Plain-text document sources:

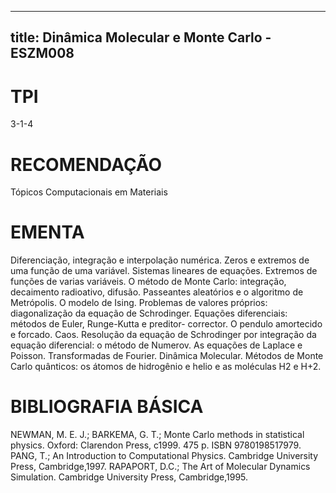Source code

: 
---
title: Dinâmica Molecular e Monte Carlo - ESZM008 
---

# TPI

3-1-4

# RECOMENDAÇÃO

Tópicos Computacionais em Materiais

# EMENTA

Diferenciação, integração e interpolação numérica. Zeros e extremos de uma função de uma variável. Sistemas lineares de equações. Extremos de funções de varias variáveis. O método de Monte Carlo: integração, decaimento radioativo, difusão. Passeantes aleatórios e o algoritmo de Metrópolis. O modelo de Ising. Problemas de valores próprios: diagonalização da equação de Schrodinger. Equações diferenciais: métodos de Euler, Runge-Kutta e preditor- corrector. O pendulo amortecido e forcado. Caos. Resolução da equação de Schrodinger por integração da equação diferencial: o método de Numerov. As equações de Laplace e Poisson. Transformadas de Fourier. Dinâmica Molecular. Métodos de Monte Carlo quânticos: os átomos de hidrogênio e helio e as moléculas H2 e H+2.

# BIBLIOGRAFIA BÁSICA

NEWMAN, M. E. J.; BARKEMA, G. T.; Monte Carlo methods in statistical physics. Oxford: Clarendon Press, c1999. 475 p. ISBN 9780198517979.
PANG, T.; An Introduction to Computational Physics. Cambridge University Press, Cambridge,1997.
RAPAPORT, D.C.; The Art of Molecular Dynamics Simulation. Cambridge University Press, Cambridge,1995.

▶ What to do
Return an exact transcription of the entries above, excluding each image.

▶ Response area
Source code

: 
---
title: Dinâmica Molecular e Monte Carlo - ESZM008 
---

# TPI

3-1-4

# RECOMENDAÇÃO

Tópicos Computacionais em Materiais

# EMENTA

Diferenciação, integração e interpolação numérica. Zeros e extremos de uma função de uma variável. Sistemas lineares de equações. Extremos de funções de varias variáveis. O método de Monte Carlo: integração, decaimento radioativo, difusão. Passeantes aleatórios e o algoritmo de Metrópolis. O modelo de Ising. Problemas de valores próprios: diagonalização da equação de Schrodinger. Equações diferenciais: métodos de Euler, Runge-Kutta e preditor- corrector. O pendulo amortecido e forcado. Caos. Resolução da equação de Schrodinger por integração da equação diferencial: o método de Numerov. As equações de Laplace e Poisson. Transformadas de Fourier. Dinâmica Molecular. Métodos de Monte Carlo quânticos: os átomos de hidrogênio e helio e as moléculas H2 e H+2.

# BIBLIOGRAFIA BÁSICA

NEWMAN, M. E. J.; BARKEMA, G. T.; Monte Carlo methods in statistical physics. Oxford: Clarendon Press, c1999. 475 p. ISBN 9780198517979.
PANG, T.; An Introduction to Computational Physics. Cambridge University Press, Cambridge,1997.
RAPAPORT, D.C.; The Art of Molecular Dynamics Simulation. Cambridge University Press, Cambridge,1995.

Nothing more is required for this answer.